<i>Copyright (c) Recommenders contributors.</i>

<i>Licensed under the MIT License.</i>

Evaluation

Evaluation with offline metrics is pivotal to assess the quality of a recommender before it goes into production. Usually, evaluation metrics are carefully chosen based on the actual application scenario of a recommendation system. It is hence important to data scientists and AI developers that build recommendation systems to understand how each evaluation metric is calculated and what it is for.

This notebook deep dives into several commonly used evaluation metrics, and illustrates how these metrics are used in practice. The metrics covered in this notebook are merely for off-line evaluations.

0 Global settings

Most of the functions used in the notebook can be found in the recommenders directory.

python

import sys
import pandas as pd
import pyspark
import sklearn
from sklearn.preprocessing import minmax_scale

from recommenders.utils.spark_utils import start_or_get_spark
from recommenders.evaluation.spark_evaluation import SparkRankingEvaluation, SparkRatingEvaluation
from recommenders.evaluation.python_evaluation import auc, logloss

print(f"System version: {sys.version}")
print(f"Pandas version: {pd.__version__}")
print(f"PySpark version: {pyspark.__version__}")
print(f"Scikit Learn version: {sklearn.__version__}")

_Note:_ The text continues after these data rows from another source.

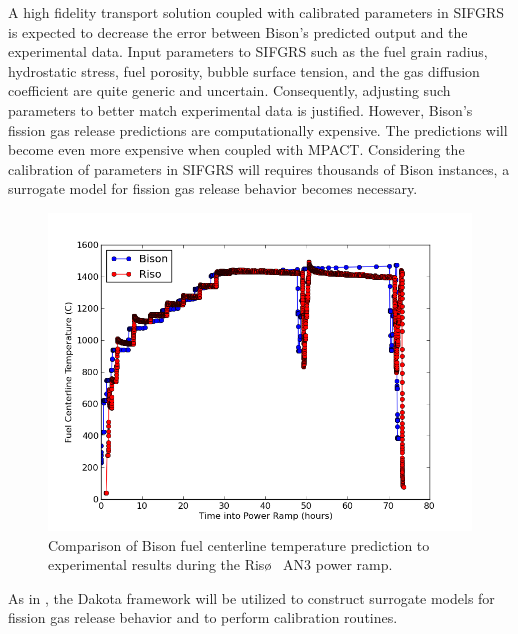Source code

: A high fidelity transport solution coupled with calibrated parameters in \ac{SIFGRS} is expected to decrease the error between Bison's predicted output and the experimental data. Input parameters to \ac{SIFGRS} such as the fuel grain radius, hydrostatic stress, fuel porosity, bubble surface tension, and the gas diffusion coefficient are quite generic and uncertain. Consequently, adjusting such parameters to better match experimental data is justified. However, Bison's fission gas release predictions are computationally expensive. The predictions will become even more expensive when coupled with \ac{MPACT}. Considering the calibration of parameters in \ac{SIFGRS} will requires thousands of Bison instances, a surrogate model for fission gas release behavior becomes necessary. 
\begin{figure}
\caption{\label{fig:riso_tc_temp}
Comparison of Bison fuel centerline temperature prediction to experimental results during the Ris\o~ AN3 power ramp.}
 \begin{center}
  \includegraphics[scale=.75]{./Ongoing_Work/tc_temp_comparison.png}
 \end{center}
\end{figure} 
As in \cite{Swiler}, the Dakota framework will be utilized to construct surrogate models for fission gas release behavior and to perform calibration routines. 

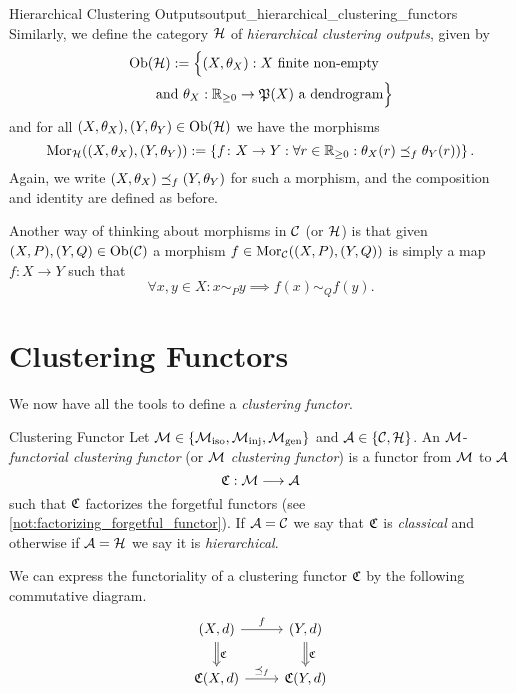 \begin{definition}{Hierarchical Clustering Outputs\cite[Def.~3.3]{Carlsson2010}}{output_hierarchical_clustering_functors}
Similarly, we define the category $\mathcal{H}$ of \emph{hierarchical clustering outputs}, given by
\begin{equation*}
\begin{multlined}[c][.8\displaywidth]
    \ob(\H) := \Big\{(X, \theta_X): X \text{ finite non-empty} \\ \text{and } \theta_X: \R_{\geq0} \to \P(X) \ \text{a dendrogram}\Big\}
\end{multlined}
\end{equation*}
and for all $(X, \theta_X), (Y, \theta_Y) \in \mathrm {Ob}(\mathcal{H})$ we have the morphisms
\begin{equation*}
    \mathrm {Mor}_{\mathcal{H}}((X, \theta_X), (Y,\theta_Y)) :=
    \left\{f\colon X \to Y: \forall r \in \mathbb R_{\geq0}: \theta_X(r) \preceq_f \theta_Y(r)) \right\}.
\end{equation*}
Again, we write $(X, \theta_X) \preceq_f (Y, \theta_Y)$ for such a morphism, and the composition and identity are defined as before.
\end{definition}

Another way of thinking about morphisms in $\mathcal{C}$ (or $\mathcal{H}$) is that given ${(X,P), (Y,Q) \in \mathrm {Ob}(\mathcal{C})}$ a morphism $f \in \mathrm {Mor}_{\mathcal{C}}((X,P), (Y,Q))$ is simply a map $f\colon X \to Y$ such that
$$
\forall x,y \in X: x \sim_P y \implies f(x) \sim_Q f(y).
$$

\section{Clustering Functors}
We now have all the tools to define a \emph{clustering functor}.

\begin{definition}{Clustering Functor \cite[Sec.~4.1]{Carlsson2010}}{}
Let $\mathcal{M} \in \{{\mathcal{M}_\mathrm{iso}}, {\mathcal{M}_\mathrm{inj}}, {\mathcal{M}_\mathrm{gen}}\}$ and $\mathcal{A} \in \{\mathcal{C}, \mathcal{H}\}$. An $\mathcal{M}$-\emph{functorial clustering functor} (or $\mathcal{M}$ \emph{clustering functor}) is a functor from $\mathcal{M}$ to $\mathcal{A}$
$$\mathfrak{C} : \mathcal{M} \longrightarrow \mathcal{A}$$
such that $\mathfrak{C}$ factorizes the forgetful functors (see \ref{not:factorizing_forgetful_functor}). If $\mathcal{A} = \mathcal{C}$ we say that $\mathfrak{C}$ is \emph{classical} and otherwise if $\mathcal{A} = \mathcal{H}$ we say it is \emph{hierarchical}.
\end{definition}

We can express the functoriality of a clustering functor $\mathfrak{C}$ by the following commutative diagram.
\begin{equation*}
    \begin{tikzcd}
    {(X,d)} \arrow[r, "f"] \arrow[d, "\Cf", Rightarrow] & {(Y,d)} \arrow[d, "\Cf", Rightarrow] \\
    {\Cf(X,d)} \arrow[r, "\refines_f"]                  & {\Cf(Y,d)}
    \end{tikzcd}
\end{equation*}

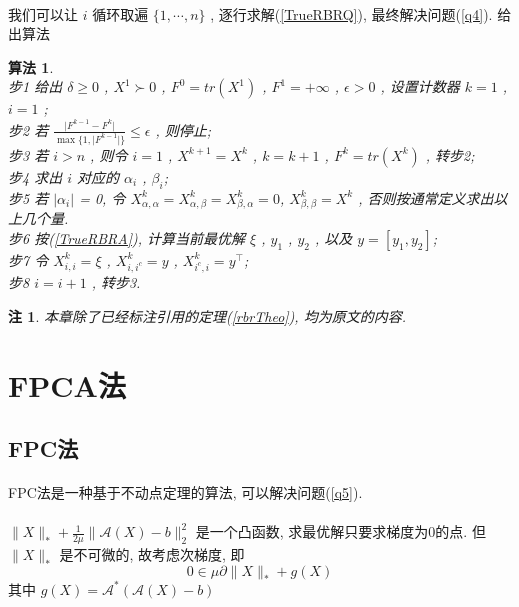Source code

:\documentclass[a4paper, UTF8]{ctexart}				%
\newtheorem{remark}{\bf 注}
\newtheorem{algo}{\bf 算法}
\numberwithin{equation}{section}				%
\newcommand{\upcite}[1]{\textsuperscript{\textsuperscript{\cite{#1}}}}
\begin{document}
			\paragraph{}
				\quad 我们可以让 $i$ 循环取遍 $\{1, \cdots, n\}$ , 逐行求解(\ref{TrueRBRQ}), 最终解决问题(\ref{q4}). 给出算法
				\begin{algo}
					\quad\\
					步1 \quad 给出 $\delta \ge 0$ , $X^1 \succ 0$ , $F^0 = tr(X^1)$ , $F^1 = + \infty$ , $\epsilon > 0$ , 设置计数器 $k = 1$ , $i = 1$ ;\\
					步2 \quad 若 $\frac{\lvert{F^{k - 1}-F^k}\rvert}{\max\{1,\lvert{F^{k - 1}}\rvert\}}\leq\epsilon$ , 则停止;\\
					步3 \quad 若 $i>n$ , 则令 $i=1$ , $X^{k + 1}=X^k$ , $k=k + 1$ , $F^k = tr(X^k)$ , 转步2;\\
					步4 \quad 求出 $i$ 对应的 $\alpha_i$ , $\beta_i$;\\
					步5 \quad 若 $\vert{\alpha_i}\vert$ = 0, 令 $X^k_{\alpha, \alpha} = X^k_{\alpha, \beta} = X^k_{\beta, \alpha} = 0$, $X^k_{\beta, \beta} = X^k$ , 否则按通常定义求出以上几个量.\\
					步6 \quad 按(\ref{TrueRBRA}), 计算当前最优解 $\xi$ , $y_1$ , $y_2$ , 以及 $y = [y_1, y_2]$;\\
					步7 \quad 令 $X^{k}_{i, i} = \xi$ , $X^{k}_{i, i^c} = y$ , $X^{k}_{i^c, i} = y^\top$;\\
					步8 \quad $i = i + 1$ , 转步3.\\
				\end{algo}

		\begin{remark}
			本章除了已经标注引用的定理(\ref{rbrTheo}), 均为原文\upcite{goldfarb2009solving}的内容.
		\end{remark}


	\section{FPCA法}
		\subsection{FPC法}
			\paragraph{}
				\quad FPC法是一种基于不动点定理的算法, 可以解决问题(\ref{q5}). 

			\paragraph{}
				\quad $\lVert{X}\rVert_*+\frac{1}{2\mu}\lVert{\mathcal{A}(X)-b}\rVert_2^2$ 是一个凸函数, 求最优解只要求梯度为0的点. 但 $\lVert{X}\rVert_*$ 是不可微的, 故考虑次梯度, 即
				\begin{equation}\label{SubGrad}
					0 \in \mu \partial \lVert{X}\rVert_* + g(X)
				\end{equation}
				其中 $g(X) = \mathcal{A}^*(\mathcal{A}(X) - b)$
			
\end{document}
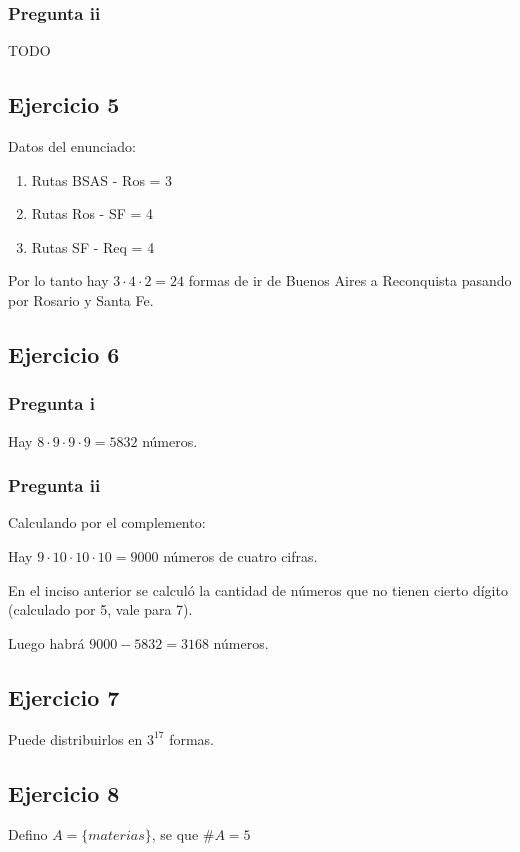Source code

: \subsubsection{Pregunta ii}
TODO

\subsection{Ejercicio 5}

Datos del enunciado:
\begin{enumerate}
    \item Rutas BSAS - Ros = 3
    \item Rutas Ros - SF = 4
    \item Rutas SF - Req = 4
\end{enumerate}

Por lo tanto hay $ 3 \cdot 4 \cdot 2 = 24 $ formas de ir de Buenos Aires a Reconquista pasando por Rosario y Santa Fe.

\subsection{Ejercicio 6}
\subsubsection{Pregunta i}
Hay $ 8 \cdot 9\cdot 9\cdot 9 = 5832 $ números.

\subsubsection{Pregunta ii}
Calculando por el complemento:

Hay $ 9 \cdot 10\cdot 10\cdot 10 = 9000 $ números de cuatro cifras.

En el inciso anterior se calculó la cantidad de números que no tienen cierto dígito (calculado por 5, vale para 7).

Luego habrá $ 9000 - 5832 = 3168 $ números.

\subsection{Ejercicio 7}
Puede distribuirlos en $ 3^{17} $ formas.

\subsection{Ejercicio 8}

Defino $ A = \{ materias \}$, se que $ \#A = 5 $

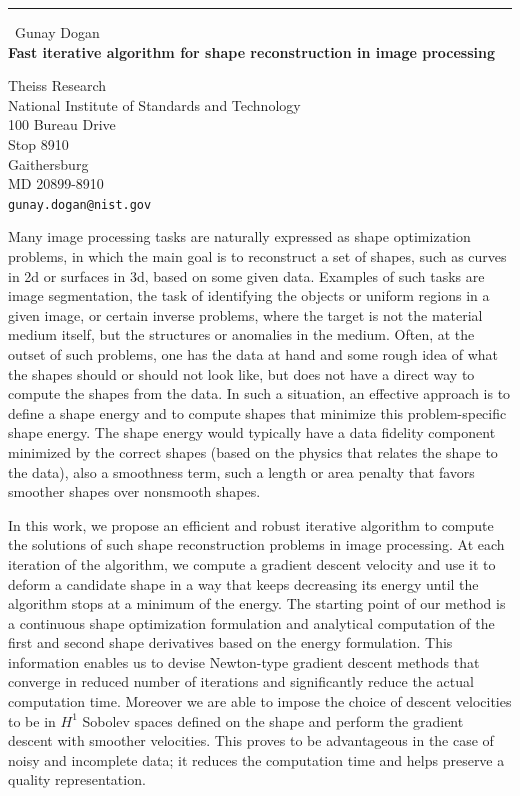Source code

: \documentclass{report}
\begin{document}
\begin{center}
\rule{6in}{1pt} \
{\large Gunay Dogan \\
{\bf Fast iterative algorithm for shape reconstruction in image processing}}

Theiss Research \\ National Institute of Standards and Technology \\ 100 Bureau Drive \\ Stop 8910 \\ Gaithersburg \\ MD 20899-8910
\\
{\tt gunay.dogan@nist.gov}\end{center}

Many image processing tasks are naturally expressed as shape optimization
problems, in which the main goal is to reconstruct a set of shapes, such
as curves in 2d or surfaces in 3d, based on some given data. Examples of
such tasks are image segmentation, the task of identifying the objects or
uniform regions in a given image, or certain inverse problems, where the
target is not the material medium itself, but the structures or anomalies
in the medium. Often, at the outset of such problems, one has the data at
hand and some rough idea of what the shapes should or should not look
like, but does not have a direct way to compute the shapes from the data.
In such a situation, an effective approach is to define a shape energy
and to compute shapes that minimize this problem-specific shape energy.
The shape energy would typically have a data fidelity component minimized
by the correct shapes (based on the physics that relates the shape to the
data), also a smoothness term, such a length or area penalty that favors
smoother shapes over nonsmooth shapes.

In this work, we propose an efficient and robust iterative algorithm to
compute the solutions of such shape reconstruction problems in image
processing. At each iteration of the algorithm, we compute a gradient
descent velocity and use it to deform a candidate shape in a way that
keeps decreasing its energy until the algorithm stops at a minimum of the
energy. The starting point of our method is a continuous shape
optimization formulation and analytical computation of the first and
second shape derivatives based on the energy formulation. This
information enables us to devise Newton-type gradient descent methods
that converge in reduced number of iterations and significantly reduce
the actual computation time. Moreover we are able to impose the choice of
descent velocities to be in $H^1$ Sobolev spaces defined on the shape and
perform the gradient descent with smoother velocities. This proves to be
advantageous in the case of noisy and incomplete data; it reduces the
computation time and helps preserve a quality representation.
\end{document}
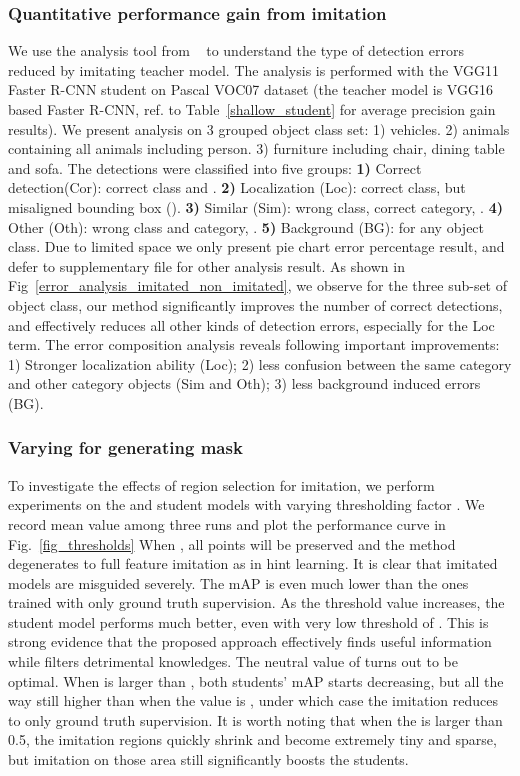 \documentclass[10pt,twocolumn,letterpaper]{article}
\begin{document}
\vspace{-3mm}
\subsubsection{Quantitative performance gain from imitation}\label{exp_imitation_gain_error_perspective}

We use the analysis tool from ~\cite{hoiem2012diagnosing} to understand the type of detection errors reduced by imitating teacher model. The analysis is performed with the VGG11 Faster R-CNN student on Pascal VOC07 dataset (the teacher model is VGG16 based Faster R-CNN, ref. to Table~\ref{shallow_student} for average precision gain results). We present analysis on 3 grouped object class set: 1) vehicles. 2)  animals containing all animals including person. 3) furniture including chair, dining table and sofa. The detections were classified into five groups: 
\textbf{1)} Correct detection(Cor): correct class and .
\textbf{2)} Localization (Loc): correct class, but misaligned bounding box (). 
\textbf{3)} Similar (Sim): wrong class, correct category, .
\textbf{4)} Other (Oth): wrong class and category, . 
\textbf{5)} Background (BG):  for any object class.
Due to limited space we only present pie chart error percentage result, and defer to supplementary file for other analysis result. 
As shown in Fig~\ref{error_analysis_imitated_non_imitated}, we observe for the three sub-set of object class, our method significantly improves the number of correct detections, and effectively reduces all other kinds of detection errors, especially for the Loc term. The error  composition analysis reveals following important improvements: 1) Stronger localization ability (Loc); 2) less confusion between the same category and other category objects (Sim and Oth); 3) less background induced errors (BG).

\vspace{-3mm}
\subsubsection{Varying  for generating mask}
\label{vary_psi} 
To investigate the effects of region selection for imitation, we perform experiments on the  and  student models with varying thresholding factor . We record mean value among three runs and plot the performance curve in Fig.~\ref{fig_thresholds}
When  , all points will be preserved and the method degenerates to full feature imitation as in hint learning. It is clear that imitated models are misguided severely. The mAP is even much lower than the ones trained with only ground truth supervision. As the threshold value increases, the student model performs much better, even with very low threshold of . This is strong evidence that the proposed approach effectively finds useful information while filters detrimental knowledges. The neutral value of  turns out to be optimal. 
When  is larger than , both students' mAP starts decreasing, but all the way still higher than when the value is , under which case the imitation reduces to only ground truth supervision. It is worth noting that when the  is larger than 0.5, the imitation regions quickly shrink and become extremely tiny and sparse, but imitation on those area still significantly boosts the students.
\end{document}
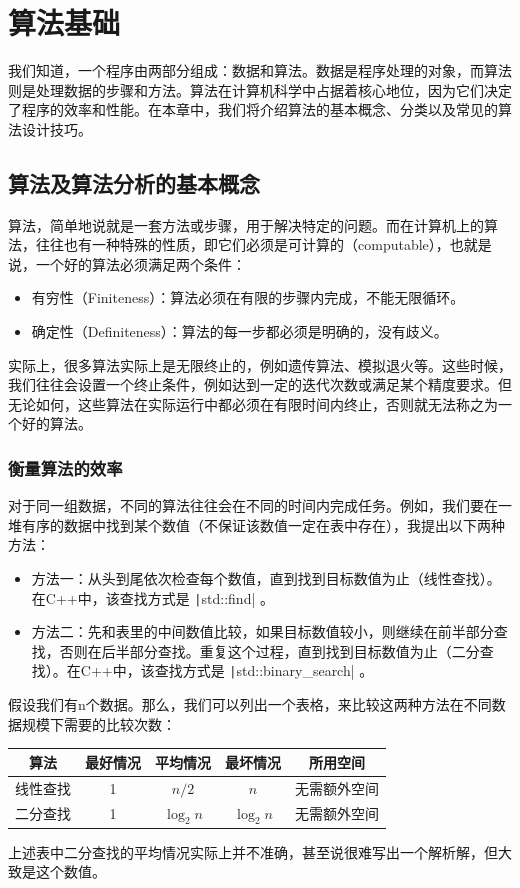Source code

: \chapter{算法基础}\label{ch:algorithm}

我们知道，一个程序由两部分组成：数据和算法。数据是程序处理的对象，而算法则是处理数据的步骤和方法。算法在计算机科学中占据着核心地位，因为它们决定了程序的效率和性能。在本章中，我们将介绍算法的基本概念、分类以及常见的算法设计技巧。

\section{算法及算法分析的基本概念}

算法，简单地说就是一套方法或步骤，用于解决特定的问题。而在计算机上的算法，往往也有一种特殊的性质，即它们必须是可计算的（computable），也就是说，一个好的算法必须满足两个条件：
\begin{itemize}
    \item 有穷性（Finiteness）：算法必须在有限的步骤内完成，不能无限循环。
    \item 确定性（Definiteness）：算法的每一步都必须是明确的，没有歧义。
\end{itemize}
实际上，很多算法实际上是无限终止的，例如遗传算法、模拟退火等。这些时候，我们往往会设置一个终止条件，例如达到一定的迭代次数或满足某个精度要求。但无论如何，这些算法在实际运行中都必须在有限时间内终止，否则就无法称之为一个好的算法。

\subsection{衡量算法的效率}

对于同一组数据，不同的算法往往会在不同的时间内完成任务。例如，我们要在一堆有序的数据中找到某个数值（不保证该数值一定在表中存在），我提出以下两种方法：
\begin{itemize}
    \item 方法一：从头到尾依次检查每个数值，直到找到目标数值为止（线性查找）。在C++中，该查找方式是 \texttt|std::find| 。
    \item 方法二：先和表里的中间数值比较，如果目标数值较小，则继续在前半部分查找，否则在后半部分查找。重复这个过程，直到找到目标数值为止（二分查找）。在C++中，该查找方式是 \texttt|std::binary_search| 。
\end{itemize}
假设我们有n个数据。那么，我们可以列出一个表格，来比较这两种方法在不同数据规模下需要的比较次数：

\begin{table}[htbp]
    \centering
    \begin{tabular}{ccccc}
        \toprule
        算法 & 最好情况 & 平均情况 & 最坏情况 & 所用空间 \\
        \midrule
        线性查找 & 1 & $n/2$ & $n$ & 无需额外空间 \\
        二分查找 & 1 & $\log_2 n$ & $\log_2 n$ & 无需额外空间 \\
        \bottomrule
    \end{tabular}
\end{table}
上述表中二分查找的平均情况实际上并不准确，甚至说很难写出一个解析解，但大致是这个数值。

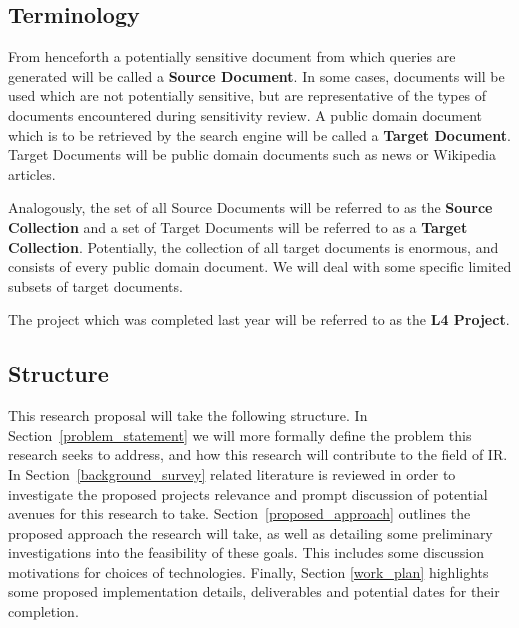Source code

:\documentclass{mprop}
\begin{document}
\subsection{Terminology}
From henceforth a potentially sensitive document from which queries are generated will be called a \textbf{Source Document}.
In some cases, documents will be used which are not potentially sensitive, but are representative of the types of documents encountered during  sensitivity review.
A public domain document which is to be retrieved by the search engine will be called a \textbf{Target Document}.
Target Documents will be public domain documents such as news or Wikipedia articles.

Analogously, the set of all Source Documents will be referred to as the \textbf{Source Collection} and a set of Target Documents will be referred to as a \textbf{Target Collection}.
Potentially, the collection of all target documents is enormous, and consists of every public domain document. We will deal with some specific limited subsets of target documents.

The project which was completed last year will be referred to as the \textbf{L4 Project}.

\subsection{Structure}
This research proposal will take the following structure. 
In Section~\ref{problem_statement} we will more formally define the problem this research seeks to address, and how this research will contribute to the field of IR. 
In Section~\ref{background_survey} related literature is reviewed in order to investigate the proposed projects relevance and prompt discussion of potential avenues for this research to take. 
Section~\ref{proposed_approach} outlines the proposed approach the research will take, as well as detailing some preliminary investigations into the feasibility of these goals. 
This includes some discussion motivations for choices of technologies.
Finally, Section \ref{work_plan} highlights some proposed implementation details, deliverables and potential dates for their completion.

\end{document}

Note to successfully run Spark codes with the Jupyter kernel, one needs to correctly set the environment variables of PYSPARK_PYTHON and PYSPARK_DRIVER_PYTHON that point to Python executables with the desired version. Detailed information can be found in the setup instruction document SETUP.md.

python

COL_USER = "UserId"
COL_ITEM = "MovieId"
COL_RATING = "Rating"
COL_PREDICTION = "Rating"

HEADER = {
    "col_user": COL_USER,
    "col_item": COL_ITEM,
    "col_rating": COL_RATING,
    "col_prediction": COL_PREDICTION,
}

1 Prepare data

1.1 Prepare dummy data

For illustration purpose, a dummy data set is created for demonstrating how different evaluation metrics work.

The data has the schema that can be frequently found in a recommendation problem, that is, each row in the dataset is a (user, item, rating) tuple, where "rating" can be an ordinal rating score (e.g., discrete integers of 1, 2, 3, etc.) or an numerical float number that quantitatively indicates the preference of the user towards that item.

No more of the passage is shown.